Using near duplicate analysis in review

Relativity can identify textually similar documents to assist in and speed up the review process. Near duplicate analysis is best suited for grouping documents which can then be batched for review based on the similarity, or used to create new document sets for further analysis. The goal is for reviewers to have the ability to see similar documents at the same time based on their textual similarity.

Near duplicate analysis overview

Textual near duplicate identification sorts documents by the word count of the field being analyzed, then checks them for similarity to one another. It groups similar documents together and labels the group member with the most words as the principal document. For more details, see Textual near duplicate identification.
When you set up a textual near duplicate identification job, you choose a Minimum Similarity Percentage.

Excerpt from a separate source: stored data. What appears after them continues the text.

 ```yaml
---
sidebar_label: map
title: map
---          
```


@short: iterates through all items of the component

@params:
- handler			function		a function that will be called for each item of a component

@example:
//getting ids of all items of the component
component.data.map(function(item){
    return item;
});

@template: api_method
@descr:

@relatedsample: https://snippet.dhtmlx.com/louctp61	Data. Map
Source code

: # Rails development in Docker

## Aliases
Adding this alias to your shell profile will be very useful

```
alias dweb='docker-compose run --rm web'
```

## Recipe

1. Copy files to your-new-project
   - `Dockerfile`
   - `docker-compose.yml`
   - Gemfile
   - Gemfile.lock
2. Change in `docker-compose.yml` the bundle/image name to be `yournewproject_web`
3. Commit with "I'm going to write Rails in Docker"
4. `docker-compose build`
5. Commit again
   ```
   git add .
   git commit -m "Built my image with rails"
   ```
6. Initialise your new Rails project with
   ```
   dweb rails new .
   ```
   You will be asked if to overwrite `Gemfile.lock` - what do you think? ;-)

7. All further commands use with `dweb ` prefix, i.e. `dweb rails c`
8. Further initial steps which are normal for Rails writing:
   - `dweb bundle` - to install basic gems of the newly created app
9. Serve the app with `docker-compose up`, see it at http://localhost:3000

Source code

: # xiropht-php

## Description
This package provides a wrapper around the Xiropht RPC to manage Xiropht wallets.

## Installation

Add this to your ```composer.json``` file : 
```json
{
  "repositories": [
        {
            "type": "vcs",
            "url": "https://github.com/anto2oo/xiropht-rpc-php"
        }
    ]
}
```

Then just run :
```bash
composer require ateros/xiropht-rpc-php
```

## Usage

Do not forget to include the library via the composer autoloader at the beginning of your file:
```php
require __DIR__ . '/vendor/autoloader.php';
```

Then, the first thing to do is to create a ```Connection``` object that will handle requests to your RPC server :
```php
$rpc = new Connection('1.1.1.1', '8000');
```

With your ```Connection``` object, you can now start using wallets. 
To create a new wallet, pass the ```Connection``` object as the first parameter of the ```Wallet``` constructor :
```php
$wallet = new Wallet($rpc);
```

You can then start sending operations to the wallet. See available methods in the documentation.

This percentage determines how similar a document must be to a principal document to be placed into that principal's group.
After running the analysis, system admins can view the Textual Near Duplicates Summary on the set’s Structured Analytics console. This summary shows how many textual near duplicate groups have been identified, the average percentage of similarity, and number of documents per group.

Creating a textual near duplicates view

System admins should create a Textual Near Duplicates (TND) view for the review team. This view will contain only documents that appear in TND groups, not documents which were submitted to the engine but found to be non-matches.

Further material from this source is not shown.